Voting members of the Golden Globes and the Academy Awards might have no official overlap, but the Globes' Hollywood Foreign Press Association has become an early predictor of several high profile Oscar categories.
Not because members of the HFPA can vote at the Oscars. Rather, unlike voters at the Producers, Directors, Writers and Screen Actors guild awards, they can't: the association's 90 or so members represent news outlets in 55 countries.
By contrast, Oscars delivered at the annual Academy Awards ceremony are decided upon by members of the invitation-only Academy of Motion Picture Arts and Sciences, a 6,600-member association of film industry professionals whose perspective on film-making is from the inside-out.
Nevertheless, the HFPA has been consistently reliable in mirroring future Academy picks in several key categories.
Over the last 15 years, the Oscars' own best actresses were already Golden Globe winners an astonishing 93 per cent of the time.
Likewise, the Academy's best actors and best supporting actors have arrived on the back of a Golden Globe win 80 per cent of the time; some 87 per cent of Globe-winning scriptwriters have also then received an Oscar.
That's good news for the 2017 Globes' best drama actor Casey Affleck ("Manchester by the Sea,") best comedy or musical pairing Ryan Gosling and Emma Stone ("La La Land,") and supporting actor Aaron Taylor-Johnson ("Nocturnal Animals,") as well as "La La Land" writer (and director) Damien Chazelle.

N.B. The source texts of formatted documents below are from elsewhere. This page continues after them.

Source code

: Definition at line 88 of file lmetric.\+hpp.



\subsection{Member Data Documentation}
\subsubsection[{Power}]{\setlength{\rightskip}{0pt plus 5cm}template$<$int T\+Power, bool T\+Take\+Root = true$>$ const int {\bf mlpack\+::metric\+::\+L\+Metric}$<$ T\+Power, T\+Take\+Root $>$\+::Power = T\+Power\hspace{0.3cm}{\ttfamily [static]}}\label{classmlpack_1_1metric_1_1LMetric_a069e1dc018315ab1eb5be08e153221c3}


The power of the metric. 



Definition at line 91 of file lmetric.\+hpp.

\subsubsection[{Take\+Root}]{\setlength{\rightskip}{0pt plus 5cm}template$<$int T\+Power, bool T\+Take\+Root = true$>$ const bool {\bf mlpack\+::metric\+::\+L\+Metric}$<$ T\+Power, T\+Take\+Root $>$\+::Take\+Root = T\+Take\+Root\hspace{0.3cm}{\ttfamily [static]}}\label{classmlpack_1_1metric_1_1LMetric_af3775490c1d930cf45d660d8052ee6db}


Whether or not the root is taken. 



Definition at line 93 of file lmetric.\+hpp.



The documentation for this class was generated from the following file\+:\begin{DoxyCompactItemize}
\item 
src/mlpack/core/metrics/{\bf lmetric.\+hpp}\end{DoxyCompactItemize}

Affleck can even be considered more likely than Gosling to win the Oscar's Best Actor as the Academy has most frequently preferred drama to musicals or comedies.
This year might be an exception, especially if "La La Land" momentum has spread to the usually decisive Screen Actors Guild awards.
The fact that France's Isabelle Huppert was the Globes' surprise Best Actress in a Drama (for "Elle") doesn't prevent her from a rare foreign actress Oscar win either. Marion Cotillard achieved the same one-two in 2008 for "La Vie en Rose," and without a Screen Actors Guild award in between, a trophy for which Huppert has not even been nominated.
Ultimately, though, that's what it all comes down to -- nominations. Everything will become much clearer once the Academy Award nominations are announced on January 12; voting takes place between February 13 and 21, ahead of an awards ceremony on February 26, 2017.